Für die Diagnose einer LRS als Teilleistungsstörung nach dem ICD-10 sind mindestens drei Bereiche zu klären:

  1. Lesen und Schreiben:
    Durch standardisierte Tests wird festgestellt, ob die Leistungen im Lesen und Schreiben unterdurchschnittlich sind.
  2. Begabung:
    Durch einen standardisierten Intelligenztest wird festgestellt, ob die Begabung im Normbereich liegt. Diese muss erheblich von den Leistungen im Lesen und Schreiben abweichen.
  3. Ausschluss sonstiger Ursachen:
    Andere Ursachen, welche die unterdurchschnittlichen Leistungen im Lesen und Schreiben alternativ erklären können, werden ausgeschlossen. Dazu zählen Seh- und Hörprobleme, schwere psychische oder neurologische Störungen oder ein unzureichender Unterricht.

Zusätzlich ist es sinnvoll, standardisierte Tests durchzuführen, die wichtige Faktoren für die Schriftsprache erfassen. Dazu zählen Tests zum Gedächtnis, zur Aufmerksamkeit und zum Lern- und Arbeitsverhalten.
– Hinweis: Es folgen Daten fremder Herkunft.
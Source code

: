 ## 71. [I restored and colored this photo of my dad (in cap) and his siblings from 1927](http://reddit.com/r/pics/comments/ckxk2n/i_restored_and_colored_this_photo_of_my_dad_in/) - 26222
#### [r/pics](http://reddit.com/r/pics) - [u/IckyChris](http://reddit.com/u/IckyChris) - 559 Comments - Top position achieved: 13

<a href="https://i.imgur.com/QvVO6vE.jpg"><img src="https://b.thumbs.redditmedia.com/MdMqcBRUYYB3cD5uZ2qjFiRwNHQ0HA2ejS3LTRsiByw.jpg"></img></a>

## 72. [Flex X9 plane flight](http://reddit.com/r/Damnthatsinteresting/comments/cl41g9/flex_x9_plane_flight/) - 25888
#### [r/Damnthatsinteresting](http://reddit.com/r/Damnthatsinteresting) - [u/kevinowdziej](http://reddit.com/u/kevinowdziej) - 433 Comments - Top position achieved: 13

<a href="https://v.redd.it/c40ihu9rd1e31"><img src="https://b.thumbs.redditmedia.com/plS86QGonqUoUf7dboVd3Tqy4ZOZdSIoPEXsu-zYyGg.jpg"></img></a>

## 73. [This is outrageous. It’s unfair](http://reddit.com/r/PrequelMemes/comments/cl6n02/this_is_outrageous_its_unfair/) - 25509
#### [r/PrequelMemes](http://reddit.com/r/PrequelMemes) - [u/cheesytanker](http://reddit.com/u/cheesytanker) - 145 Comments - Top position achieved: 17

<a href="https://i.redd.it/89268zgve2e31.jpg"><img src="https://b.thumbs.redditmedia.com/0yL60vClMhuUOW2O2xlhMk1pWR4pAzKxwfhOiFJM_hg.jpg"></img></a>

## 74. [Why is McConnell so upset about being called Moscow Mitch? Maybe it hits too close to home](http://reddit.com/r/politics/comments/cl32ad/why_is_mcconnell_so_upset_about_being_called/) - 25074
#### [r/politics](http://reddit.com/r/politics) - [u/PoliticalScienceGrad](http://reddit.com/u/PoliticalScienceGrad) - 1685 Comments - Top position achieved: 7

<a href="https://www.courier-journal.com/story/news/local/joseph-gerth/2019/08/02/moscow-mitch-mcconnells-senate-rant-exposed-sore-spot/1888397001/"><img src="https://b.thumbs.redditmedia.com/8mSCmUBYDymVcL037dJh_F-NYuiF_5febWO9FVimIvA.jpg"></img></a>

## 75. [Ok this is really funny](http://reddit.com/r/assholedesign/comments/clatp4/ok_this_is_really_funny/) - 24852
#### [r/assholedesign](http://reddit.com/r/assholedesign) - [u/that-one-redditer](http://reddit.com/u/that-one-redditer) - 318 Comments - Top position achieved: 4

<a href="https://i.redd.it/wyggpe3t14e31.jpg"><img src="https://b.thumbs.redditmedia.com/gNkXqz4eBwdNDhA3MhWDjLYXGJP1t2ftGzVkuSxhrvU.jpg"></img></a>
Im Hinblick auf die Ursachen stellt die LRS eine komplexe Störung dar, deren Ursachen bis heute nicht abschließend aufgeklärt sind. Im Vordergrund der Forschung stehen derzeit neben der Erkenntnis der genetischen Disposition neurobiologische Faktoren wie die visuelle, akustische und sprachliche Informationsverarbeitung, insbesondere die phonologische Bewusstheit. Dabei gelten die psychische Gesundheit des Kindes, familiäre Förderungen, Hausaufgabenübungen und die Güte des Unterrichts nicht als Ursache der LRS, beeinflussen jedoch deren Ausmaß.

In der Förderung hat sich eine Unterteilung der Fehler in die folgenden Fehlerarten als hilfreich erwiesen:

  • Phonemfehler als Verstöße gegen die lautgetreue Schreibung (Verstöße gegen die Buchstaben-Laut-Zuordnungsregeln, Probleme bei der Wortdurchgliederung: Auslassungen, Verdrehungen, Hinzufügungen).
  • Regelfehler als Verstöße gegen die regelhaften Abweichungen von der lautgetreuen Schreibung (Ableitungsfehler, Groß-/Kleinschreibungsfehler).
  • Speicherfehler oder Merkfehler als Verstöße gegen die regelhaften Abweichungen.

Auch die Förderung der Lesestrategie spielt in der Therapie eine zentrale Rolle: Bei vielen Kindern mit einer LRS ist die basale Lesefähigkeit noch nicht gegeben. Spezifische Förderinhalte beziehen sich hier auf die Lesegeschwindigkeit, die Lesegenauigkeit oder das Sinnverständnis. In der Praxis hat sich bewährt, über die Schwächen hinaus auch auf den Stärken der Schüler/innen aufzubauen, ressourcenorientiert zu arbeiten und so das Selbstbewusstsein und die Arbeitsmotivation zu stärken. Auch zusätzliche Problembereiche - vor allem Konzentration, Gedächtnis und das Lern- und Arbeitsverhalten - sind zentrale Bestandteile der Förderung im KinderBildungsZentrum kibiz.